Native Client is now enabled for Chrome Web Store apps in Google Chrome?s beta channel.

"Native Client apps live on the web platform, so you don't need to create separate versions of your app for each operating system," said Christian Stefansen, Product Manager for Google Chrome. "Rather than relying on OS-specific APIs, Native Client apps use Pepper, a set of interfaces that provide C and C++ bindings to the capabilities of HTML5. This means that once you've ported your code to Native Client, it will work across different operating systems, and you only need to maintain one code base."

Today Native Client supports the Pepper APIs for 2D graphics, stereo audio, URL fetching, sandboxed local file access (File API), and asynchronous message passing to and from JavaScript. In future releases we will be adding support for hardware accelerated 3D graphics (OpenGL ES 2.0), fullscreen mode, networking (WebSockets and peer-to-peer connections), and much more. As new capabilities are added to HTML5 and Pepper, they will become available to Native Client, Google added.

To ensure that Native Client is as safe as JavaScript, Native Client code is isolated from the operating system by two nested security sandboxes: the Native Client sandbox and the Chrome sandbox. And unlike NPAPI plugins or ActiveX controls, Native Client apps do not have access to the underlying OS APIs.

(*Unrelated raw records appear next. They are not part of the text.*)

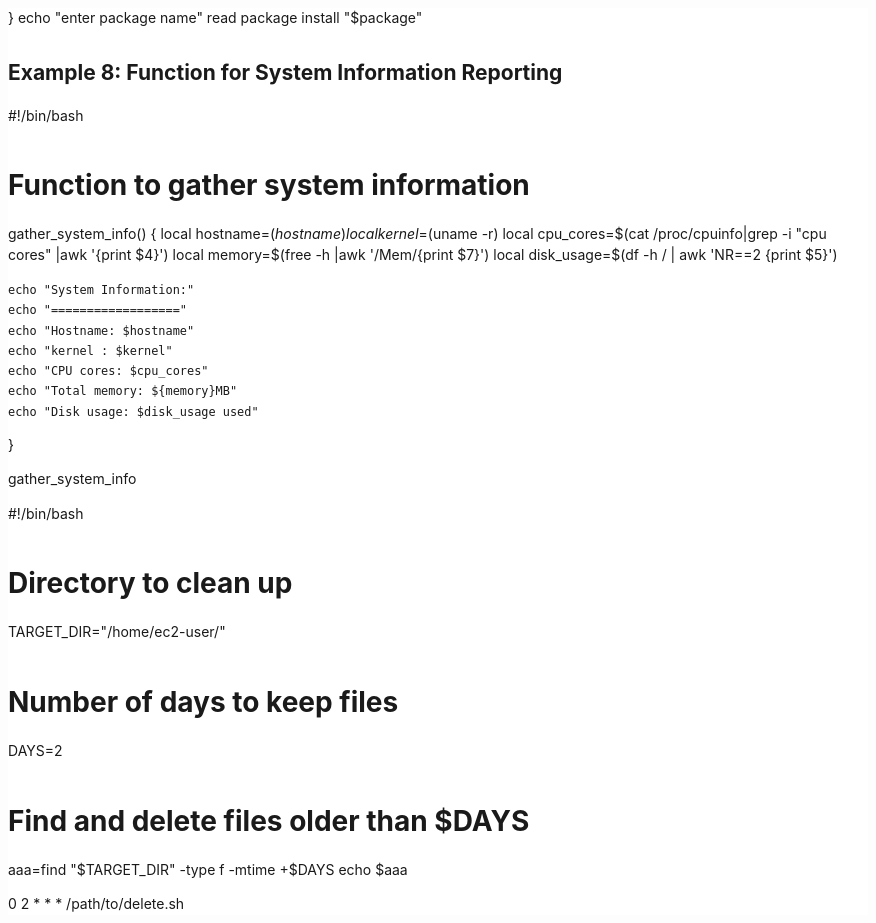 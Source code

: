 }
echo "enter package name"
read package
install "$package"


Example 8: Function for System Information Reporting
----------

#!/bin/bash

# Function to gather system information
gather_system_info() {
    local hostname=$(hostname)
    local kernel=$(uname -r)
    local cpu_cores=$(cat /proc/cpuinfo|grep -i "cpu cores" |awk '{print $4}')
    local memory=$(free -h |awk '/Mem/{print $7}')
    local disk_usage=$(df -h / | awk 'NR==2 {print $5}')

    echo "System Information:"
    echo "=================="
    echo "Hostname: $hostname"
    echo "kernel : $kernel"
    echo "CPU cores: $cpu_cores"
    echo "Total memory: ${memory}MB"
    echo "Disk usage: $disk_usage used"
}


gather_system_info

#!/bin/bash

# Directory to clean up
TARGET_DIR="/home/ec2-user/"

# Number of days to keep files
DAYS=2

# Find and delete files older than $DAYS
aaa=find "$TARGET_DIR" -type f -mtime +$DAYS
echo $aaa


0 2 * * * /path/to/delete.sh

Google encourages developers to start developing apps with Native Client. You can download the SDK and find tutorials, examples, API documentation, and aFAQ on Google's Native Client site. Once version 14 of Chrome hits stable channel, you'll be able to upload your Native Client apps to the Chrome Web Store, where you can reach Chrome?s 160 million users.

The next milestone for Native Client is architecture independence: Portable Native Client (PNaCl) will achieve this by using LLVM bitcode as the basis for the distribution format for Native Client content, translating it to the actual target instruction set before running. Until then the Chrome Web Store will be the only distribution channel for Native Client apps.